Since the Gulf War, the allies have tried to check Iraq's production of weapons of mass destruction. But their efforts have been frustrated by a recalcitrant Saddam Hussein. Slowly but surely, however, despite massive intimidation, the U.N. team has been winning the battle--thanks in large part to Maj. Karen Jansen, '78, a weapons expert on loan from the U.S. Army.

During Desert Storm, working with Gen. Norman Swartzkopf at Central Command in Riyadh, Saudi Arabia, Jansen organized the U.S. defense against chemical and biological warfare (CBW). 'I returned in May, 1991,' she recalls. 'I was on vacation in Myrtle Beach, when the call came (to head the U.N. inspection team).'

Karen promptly accepted, becoming chief inspector of four multinational CBW teams. Since then, after dozens of trips to Iraq and appearances on CNN, Jansen concludes, 'Iraq has played a shell game. They said they had no nuclear weapons, no chemical and biological weapons. They lied on all counts.'

For example, despite denials, Jansen's inspection team found 100 machine tools specifically designed to make bombs at a sugar factory in Mosul. 'In addition, chemical weapons were dispersed throughout for hiding,' she notes.

She also uncovered nuclear material hidden in a petro-chemical factory, plans to develop a nuclear bomb, and other weapons hidden in the desert.

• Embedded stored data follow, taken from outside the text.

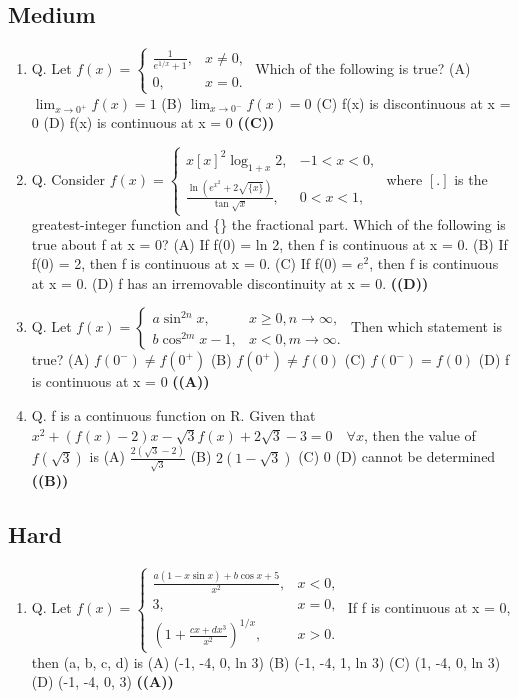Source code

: \documentclass{article}
\begin{document}
\subsection{Medium}
\begin{enumerate}
\item Q. Let
$f(x) = \begin{cases} \frac{1}{e^{1/x} + 1}, & x \ne 0, \\ 0, & x = 0. \end{cases}$
Which of the following is true?
(A) $\lim_{x \to 0^+} f(x) = 1$
(B) $\lim_{x \to 0^-} f(x) = 0$
(C) f(x) is discontinuous at x = 0
(D) f(x) is continuous at x = 0 \hfill \textbf{((C))}
\item Q. Consider
$f(x) = \begin{cases} x [x]^2 \log_{1+x} 2, & -1 < x < 0, \\ \frac{\ln(e^{x^2}+2\sqrt{\{x\}})}{\tan \sqrt{x}}, & 0 < x < 1, \end{cases}$
where $[.]$ is the greatest-integer function and \{\cdot\} the fractional part. Which of the following is true about f at x = 0?
(A) If f(0) = ln 2, then f is continuous at x = 0.
(B) If f(0) = 2, then f is continuous at x = 0.
(C) If f(0) = $e^2$, then f is continuous at x = 0.
(D) f has an irremovable discontinuity at x = 0. \hfill \textbf{((D))}
\item Q. Let
$f(x) = \begin{cases} a \sin^{2n} x, & x \ge 0, n \to \infty, \\ b \cos^{2m} x - 1, & x < 0, m \to \infty. \end{cases}$
Then which statement is true?
(A) $f(0^-) \ne f(0^+)$
(B) $f(0^+) \ne f(0)$
(C) $f(0^-) = f(0)$
(D) f is continuous at x = 0 \hfill \textbf{((A))}
\item Q. f is a continuous function on R. Given that
$x^2 + (f(x) - 2)x - \sqrt{3} f(x) + 2\sqrt{3} - 3 = 0 \quad \forall x$,
then the value of $f(\sqrt{3})$ is
(A) $\frac{2(\sqrt{3}-2)}{\sqrt{3}}$
(B) $2(1 - \sqrt{3})$
(C) 0
(D) cannot be determined \hfill \textbf{((B))}
\end{enumerate}
\subsection{Hard}
\begin{enumerate}
\item Q. Let
$f(x) = \begin{cases} \frac{a(1-x \sin x) + b \cos x + 5}{x^2}, & x < 0, \\ 3, & x = 0, \\ (1+\frac{cx + dx^3}{x^2})^{1/x}, & x > 0. \end{cases}$
If f is continuous at x = 0, then (a, b, c, d) is
(A) (-1, -4, 0, ln 3)
(B) (-1, -4, 1, ln 3)
(C) (1, -4, 0, ln 3)
(D) (-1, -4, 0, 3) \hfill \textbf{((A))}
\end{enumerate}
\end{document}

The scariest moment took place at the Ministry of Agriculture, which refused U.N. entry to inspect SCUD-related documents. 'Four of five times during that confrontation we reached the brink of war,' she says.

Karen attributes much of her success to MSU, where she studied microbiology and became a distinguished military graduate. 'I visited one summer to present a science paper and I fell in love with the campus,' she recalls.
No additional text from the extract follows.